── DATA SUPPLIED

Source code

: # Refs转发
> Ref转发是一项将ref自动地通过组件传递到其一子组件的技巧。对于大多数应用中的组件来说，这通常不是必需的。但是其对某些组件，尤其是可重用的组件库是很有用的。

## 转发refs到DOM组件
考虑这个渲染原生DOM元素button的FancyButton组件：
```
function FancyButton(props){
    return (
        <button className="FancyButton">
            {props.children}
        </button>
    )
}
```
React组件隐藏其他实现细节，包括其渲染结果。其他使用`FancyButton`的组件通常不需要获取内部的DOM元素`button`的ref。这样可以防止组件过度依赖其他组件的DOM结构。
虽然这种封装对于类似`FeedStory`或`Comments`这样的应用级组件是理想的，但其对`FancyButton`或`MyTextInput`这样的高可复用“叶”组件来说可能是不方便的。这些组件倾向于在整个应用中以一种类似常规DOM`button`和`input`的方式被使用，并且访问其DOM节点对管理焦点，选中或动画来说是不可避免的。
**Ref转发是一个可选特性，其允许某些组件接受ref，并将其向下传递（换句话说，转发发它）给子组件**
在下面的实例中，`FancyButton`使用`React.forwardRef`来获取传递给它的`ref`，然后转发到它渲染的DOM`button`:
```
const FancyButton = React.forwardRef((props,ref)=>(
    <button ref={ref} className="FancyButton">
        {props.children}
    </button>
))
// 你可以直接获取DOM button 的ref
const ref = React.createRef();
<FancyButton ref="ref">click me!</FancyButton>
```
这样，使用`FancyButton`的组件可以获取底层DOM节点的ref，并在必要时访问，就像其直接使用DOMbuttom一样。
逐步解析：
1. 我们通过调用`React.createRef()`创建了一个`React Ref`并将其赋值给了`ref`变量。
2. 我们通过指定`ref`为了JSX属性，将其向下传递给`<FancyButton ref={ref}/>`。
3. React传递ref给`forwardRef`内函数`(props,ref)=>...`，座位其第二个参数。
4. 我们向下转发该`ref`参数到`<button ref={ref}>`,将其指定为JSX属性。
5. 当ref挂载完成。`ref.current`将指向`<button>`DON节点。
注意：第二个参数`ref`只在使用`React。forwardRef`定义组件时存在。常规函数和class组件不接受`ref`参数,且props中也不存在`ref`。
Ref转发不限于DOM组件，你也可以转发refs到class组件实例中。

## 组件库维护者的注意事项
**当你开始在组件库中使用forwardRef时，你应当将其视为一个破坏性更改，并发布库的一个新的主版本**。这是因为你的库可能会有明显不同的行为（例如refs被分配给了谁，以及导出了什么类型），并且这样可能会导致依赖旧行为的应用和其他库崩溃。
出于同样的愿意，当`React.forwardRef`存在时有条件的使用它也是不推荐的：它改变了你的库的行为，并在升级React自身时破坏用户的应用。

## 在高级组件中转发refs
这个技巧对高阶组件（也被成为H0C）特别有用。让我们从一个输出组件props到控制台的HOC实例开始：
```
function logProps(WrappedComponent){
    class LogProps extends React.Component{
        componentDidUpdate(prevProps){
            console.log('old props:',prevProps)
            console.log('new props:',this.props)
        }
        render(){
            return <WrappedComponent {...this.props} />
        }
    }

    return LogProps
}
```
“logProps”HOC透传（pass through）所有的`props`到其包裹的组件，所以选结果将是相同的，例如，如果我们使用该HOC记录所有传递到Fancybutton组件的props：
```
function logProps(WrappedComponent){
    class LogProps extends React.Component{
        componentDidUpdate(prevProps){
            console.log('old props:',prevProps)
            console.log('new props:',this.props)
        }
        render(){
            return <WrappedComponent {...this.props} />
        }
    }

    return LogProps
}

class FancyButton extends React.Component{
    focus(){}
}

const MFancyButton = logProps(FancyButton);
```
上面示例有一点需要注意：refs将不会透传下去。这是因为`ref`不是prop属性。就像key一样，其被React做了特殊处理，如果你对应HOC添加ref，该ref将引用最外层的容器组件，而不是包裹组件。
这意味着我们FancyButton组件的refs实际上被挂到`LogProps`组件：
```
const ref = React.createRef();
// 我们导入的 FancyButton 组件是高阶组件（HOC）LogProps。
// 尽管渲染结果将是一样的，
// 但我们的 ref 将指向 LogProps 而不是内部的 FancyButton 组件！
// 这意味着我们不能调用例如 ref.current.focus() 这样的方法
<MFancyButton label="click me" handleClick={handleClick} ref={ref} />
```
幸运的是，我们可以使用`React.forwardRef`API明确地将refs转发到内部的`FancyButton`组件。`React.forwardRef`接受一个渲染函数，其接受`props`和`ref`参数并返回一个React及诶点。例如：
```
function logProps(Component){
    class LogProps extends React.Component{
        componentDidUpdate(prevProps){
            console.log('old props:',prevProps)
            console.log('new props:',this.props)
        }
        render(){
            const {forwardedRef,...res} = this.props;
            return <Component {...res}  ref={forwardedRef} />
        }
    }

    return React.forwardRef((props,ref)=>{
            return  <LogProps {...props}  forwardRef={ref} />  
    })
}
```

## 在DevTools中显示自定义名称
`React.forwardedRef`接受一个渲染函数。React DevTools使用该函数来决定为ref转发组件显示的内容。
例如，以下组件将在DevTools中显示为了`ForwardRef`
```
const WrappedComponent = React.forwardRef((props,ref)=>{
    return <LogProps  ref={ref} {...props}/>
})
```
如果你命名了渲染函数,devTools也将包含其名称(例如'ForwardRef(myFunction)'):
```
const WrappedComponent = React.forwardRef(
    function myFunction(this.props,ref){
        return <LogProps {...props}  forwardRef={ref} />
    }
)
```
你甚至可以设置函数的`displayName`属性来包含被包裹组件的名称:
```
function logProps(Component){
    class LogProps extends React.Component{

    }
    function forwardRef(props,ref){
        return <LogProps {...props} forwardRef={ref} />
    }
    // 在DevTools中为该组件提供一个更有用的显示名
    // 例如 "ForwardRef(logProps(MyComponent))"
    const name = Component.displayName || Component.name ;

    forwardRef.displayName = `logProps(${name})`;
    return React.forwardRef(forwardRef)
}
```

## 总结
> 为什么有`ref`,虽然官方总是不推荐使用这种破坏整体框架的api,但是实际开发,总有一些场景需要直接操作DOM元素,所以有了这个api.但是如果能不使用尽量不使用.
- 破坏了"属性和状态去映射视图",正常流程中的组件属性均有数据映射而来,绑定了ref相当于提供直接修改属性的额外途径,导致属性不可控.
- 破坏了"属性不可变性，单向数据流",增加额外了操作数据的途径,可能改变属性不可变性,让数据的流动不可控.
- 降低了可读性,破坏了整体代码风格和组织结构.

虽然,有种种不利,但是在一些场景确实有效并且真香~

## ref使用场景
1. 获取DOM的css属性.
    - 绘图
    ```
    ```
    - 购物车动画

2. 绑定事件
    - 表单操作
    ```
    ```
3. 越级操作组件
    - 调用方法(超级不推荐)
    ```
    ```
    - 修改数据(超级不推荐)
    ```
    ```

────

§ **ASSIGNMENT**
Return, word for word, every line from the top of the entries down to the line that holds "React组件隐藏其他实现细", both included.

§ **RESPONSE TO THE EXERCISE**
Source code

: # Refs转发
> Ref转发是一项将ref自动地通过组件传递到其一子组件的技巧。对于大多数应用中的组件来说，这通常不是必需的。但是其对某些组件，尤其是可重用的组件库是很有用的。

## 转发refs到DOM组件
考虑这个渲染原生DOM元素button的FancyButton组件：
```
function FancyButton(props){
    return (
        <button className="FancyButton">
            {props.children}
        </button>
    )
}
```
React组件隐藏其他实现细节，包括其渲染结果。其他使用`FancyButton`的组件通常不需要获取内部的DOM元素`button`的ref。这样可以防止组件过度依赖其他组件的DOM结构。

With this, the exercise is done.